- _TASK ITEM_
Whenever a line below holds the word "Therefore", copy that line.

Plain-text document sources
§ §

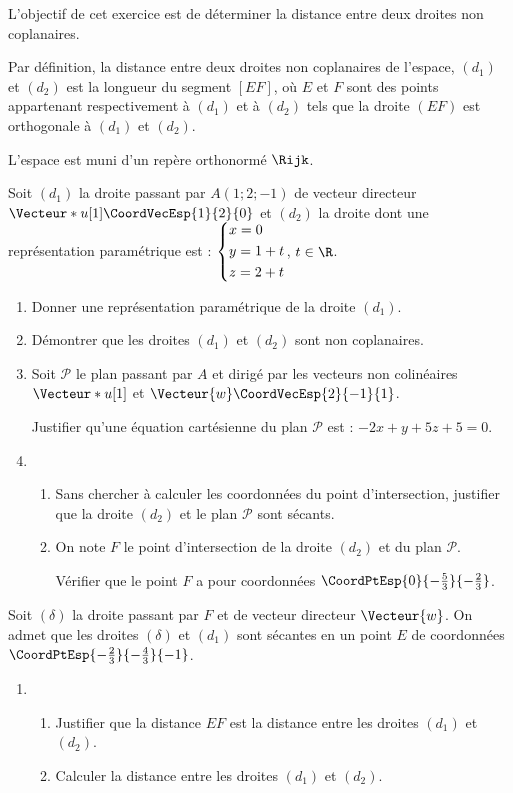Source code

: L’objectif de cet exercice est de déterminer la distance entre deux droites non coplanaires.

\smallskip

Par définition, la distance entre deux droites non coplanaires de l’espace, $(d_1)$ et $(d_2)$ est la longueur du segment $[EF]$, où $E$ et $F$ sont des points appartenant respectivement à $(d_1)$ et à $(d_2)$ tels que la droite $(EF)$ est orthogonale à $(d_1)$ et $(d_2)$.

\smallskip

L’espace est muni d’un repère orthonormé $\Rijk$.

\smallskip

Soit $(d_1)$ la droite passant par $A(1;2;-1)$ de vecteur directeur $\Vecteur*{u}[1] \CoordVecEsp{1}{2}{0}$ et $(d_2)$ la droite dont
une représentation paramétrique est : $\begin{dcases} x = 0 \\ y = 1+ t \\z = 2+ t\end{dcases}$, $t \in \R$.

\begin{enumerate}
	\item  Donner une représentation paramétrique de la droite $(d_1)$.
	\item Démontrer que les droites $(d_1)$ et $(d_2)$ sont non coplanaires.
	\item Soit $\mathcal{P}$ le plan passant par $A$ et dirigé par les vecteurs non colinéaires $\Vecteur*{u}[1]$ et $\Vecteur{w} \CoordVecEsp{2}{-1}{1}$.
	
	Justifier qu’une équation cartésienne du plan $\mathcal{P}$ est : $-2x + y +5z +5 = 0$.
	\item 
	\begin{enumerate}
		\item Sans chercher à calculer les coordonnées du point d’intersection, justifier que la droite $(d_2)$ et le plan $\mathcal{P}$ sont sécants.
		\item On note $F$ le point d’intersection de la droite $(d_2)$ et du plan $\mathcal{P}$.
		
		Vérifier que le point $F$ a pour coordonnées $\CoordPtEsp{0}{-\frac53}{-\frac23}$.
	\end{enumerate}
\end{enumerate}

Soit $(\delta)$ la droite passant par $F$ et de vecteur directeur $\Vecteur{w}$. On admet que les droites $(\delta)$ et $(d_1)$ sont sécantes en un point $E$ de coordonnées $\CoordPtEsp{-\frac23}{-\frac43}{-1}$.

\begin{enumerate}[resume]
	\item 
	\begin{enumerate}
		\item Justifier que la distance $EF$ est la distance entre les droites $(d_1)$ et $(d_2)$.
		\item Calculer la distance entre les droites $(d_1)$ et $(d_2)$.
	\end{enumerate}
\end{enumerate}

§ §

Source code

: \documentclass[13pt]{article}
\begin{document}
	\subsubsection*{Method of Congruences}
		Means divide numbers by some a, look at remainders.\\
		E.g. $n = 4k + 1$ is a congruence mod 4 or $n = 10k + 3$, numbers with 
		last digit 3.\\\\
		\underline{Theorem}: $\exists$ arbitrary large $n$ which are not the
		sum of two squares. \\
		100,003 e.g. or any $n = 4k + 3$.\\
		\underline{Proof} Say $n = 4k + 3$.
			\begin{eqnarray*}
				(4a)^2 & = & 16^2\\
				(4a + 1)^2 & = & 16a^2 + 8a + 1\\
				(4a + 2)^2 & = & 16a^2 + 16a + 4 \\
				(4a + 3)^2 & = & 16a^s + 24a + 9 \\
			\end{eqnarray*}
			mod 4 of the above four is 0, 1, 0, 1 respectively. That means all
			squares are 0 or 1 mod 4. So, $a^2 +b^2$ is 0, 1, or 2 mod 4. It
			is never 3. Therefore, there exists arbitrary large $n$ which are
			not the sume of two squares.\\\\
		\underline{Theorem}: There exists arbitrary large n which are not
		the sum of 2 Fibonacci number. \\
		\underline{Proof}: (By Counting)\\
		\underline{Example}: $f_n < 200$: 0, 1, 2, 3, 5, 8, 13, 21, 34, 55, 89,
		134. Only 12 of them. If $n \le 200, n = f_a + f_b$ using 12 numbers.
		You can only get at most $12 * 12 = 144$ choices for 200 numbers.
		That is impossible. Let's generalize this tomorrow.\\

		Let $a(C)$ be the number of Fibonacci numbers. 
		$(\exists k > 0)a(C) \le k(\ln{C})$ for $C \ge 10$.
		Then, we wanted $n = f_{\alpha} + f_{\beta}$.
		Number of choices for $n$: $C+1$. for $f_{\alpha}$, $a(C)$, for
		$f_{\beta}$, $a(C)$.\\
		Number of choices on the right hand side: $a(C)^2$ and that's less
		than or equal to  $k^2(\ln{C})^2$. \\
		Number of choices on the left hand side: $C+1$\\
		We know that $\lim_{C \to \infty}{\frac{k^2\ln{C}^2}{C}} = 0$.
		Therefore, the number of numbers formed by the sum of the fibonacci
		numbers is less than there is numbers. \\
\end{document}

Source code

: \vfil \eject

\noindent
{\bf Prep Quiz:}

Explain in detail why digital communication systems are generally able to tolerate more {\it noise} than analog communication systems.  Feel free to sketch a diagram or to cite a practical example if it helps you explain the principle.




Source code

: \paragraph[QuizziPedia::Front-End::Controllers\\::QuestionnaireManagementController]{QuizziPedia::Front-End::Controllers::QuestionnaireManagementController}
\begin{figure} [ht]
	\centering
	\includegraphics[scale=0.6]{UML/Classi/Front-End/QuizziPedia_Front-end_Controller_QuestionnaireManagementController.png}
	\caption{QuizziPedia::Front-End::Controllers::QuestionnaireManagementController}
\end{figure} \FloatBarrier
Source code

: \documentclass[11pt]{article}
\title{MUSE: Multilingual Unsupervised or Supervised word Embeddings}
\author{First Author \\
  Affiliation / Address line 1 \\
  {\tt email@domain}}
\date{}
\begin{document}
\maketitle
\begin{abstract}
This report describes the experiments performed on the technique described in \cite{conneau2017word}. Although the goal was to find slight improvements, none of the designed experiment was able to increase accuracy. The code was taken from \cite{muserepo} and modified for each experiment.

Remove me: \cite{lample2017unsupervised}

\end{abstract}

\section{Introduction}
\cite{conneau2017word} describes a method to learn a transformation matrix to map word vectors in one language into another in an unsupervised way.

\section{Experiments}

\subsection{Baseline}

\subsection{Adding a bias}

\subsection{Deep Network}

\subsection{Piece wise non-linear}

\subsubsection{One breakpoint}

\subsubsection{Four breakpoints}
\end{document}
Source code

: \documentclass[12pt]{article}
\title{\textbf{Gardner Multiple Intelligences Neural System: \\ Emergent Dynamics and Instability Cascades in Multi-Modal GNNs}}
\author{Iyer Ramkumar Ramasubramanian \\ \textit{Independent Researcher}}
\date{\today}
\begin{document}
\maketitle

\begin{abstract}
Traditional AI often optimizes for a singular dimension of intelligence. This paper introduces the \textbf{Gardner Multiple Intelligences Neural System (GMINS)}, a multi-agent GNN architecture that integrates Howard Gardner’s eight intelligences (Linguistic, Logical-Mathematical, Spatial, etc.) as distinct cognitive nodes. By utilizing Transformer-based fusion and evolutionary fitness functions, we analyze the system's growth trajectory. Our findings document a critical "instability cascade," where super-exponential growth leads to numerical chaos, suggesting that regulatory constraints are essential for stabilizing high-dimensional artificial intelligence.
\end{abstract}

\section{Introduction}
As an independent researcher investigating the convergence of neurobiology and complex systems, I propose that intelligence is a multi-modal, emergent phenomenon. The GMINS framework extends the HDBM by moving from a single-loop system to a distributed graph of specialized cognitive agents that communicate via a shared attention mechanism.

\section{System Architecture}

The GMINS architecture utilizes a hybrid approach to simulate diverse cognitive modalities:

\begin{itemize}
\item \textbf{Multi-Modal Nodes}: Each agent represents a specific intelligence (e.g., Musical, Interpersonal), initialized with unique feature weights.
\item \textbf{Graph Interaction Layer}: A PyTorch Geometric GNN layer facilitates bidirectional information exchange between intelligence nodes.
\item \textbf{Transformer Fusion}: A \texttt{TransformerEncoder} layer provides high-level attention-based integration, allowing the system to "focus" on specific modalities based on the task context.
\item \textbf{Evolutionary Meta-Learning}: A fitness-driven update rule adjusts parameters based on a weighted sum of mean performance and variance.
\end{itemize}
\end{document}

§ §

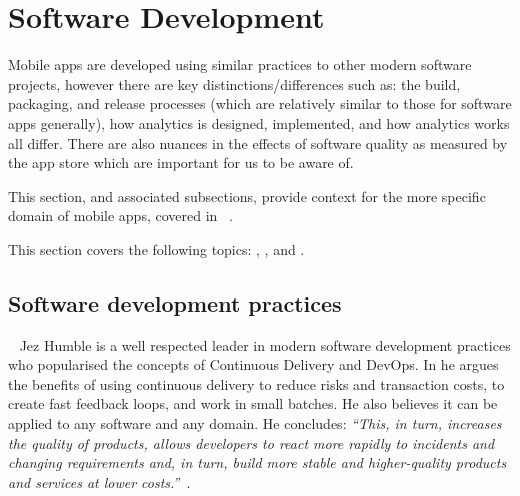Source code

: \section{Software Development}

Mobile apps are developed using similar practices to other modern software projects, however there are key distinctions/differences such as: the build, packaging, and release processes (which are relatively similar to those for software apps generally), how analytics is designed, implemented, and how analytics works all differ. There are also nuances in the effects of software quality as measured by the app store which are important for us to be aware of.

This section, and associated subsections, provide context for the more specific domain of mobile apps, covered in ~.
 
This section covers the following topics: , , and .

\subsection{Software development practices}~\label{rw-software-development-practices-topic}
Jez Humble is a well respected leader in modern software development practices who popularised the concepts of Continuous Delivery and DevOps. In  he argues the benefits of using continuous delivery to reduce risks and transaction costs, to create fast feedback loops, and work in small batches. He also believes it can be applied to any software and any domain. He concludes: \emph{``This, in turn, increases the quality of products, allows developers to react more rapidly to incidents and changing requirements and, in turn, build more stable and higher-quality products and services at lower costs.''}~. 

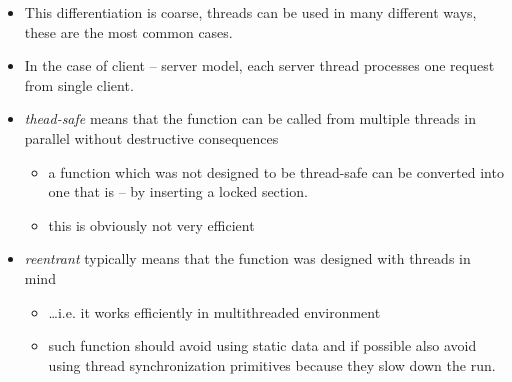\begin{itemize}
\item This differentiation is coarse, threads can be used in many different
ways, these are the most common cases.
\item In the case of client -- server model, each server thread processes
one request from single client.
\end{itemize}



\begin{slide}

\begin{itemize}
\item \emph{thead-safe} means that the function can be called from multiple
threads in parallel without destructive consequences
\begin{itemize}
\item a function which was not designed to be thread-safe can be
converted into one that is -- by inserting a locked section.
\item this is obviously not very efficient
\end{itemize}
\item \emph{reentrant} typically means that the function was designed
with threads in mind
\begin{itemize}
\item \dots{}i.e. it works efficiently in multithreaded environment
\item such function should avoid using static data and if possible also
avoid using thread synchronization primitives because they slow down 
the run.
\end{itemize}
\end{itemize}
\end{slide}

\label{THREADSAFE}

§ §

- _EXERCISE SOLUTION_
			is never 3. Therefore, there exists arbitrary large $n$ which are
		Therefore, the number of numbers formed by the sum of the fibonacci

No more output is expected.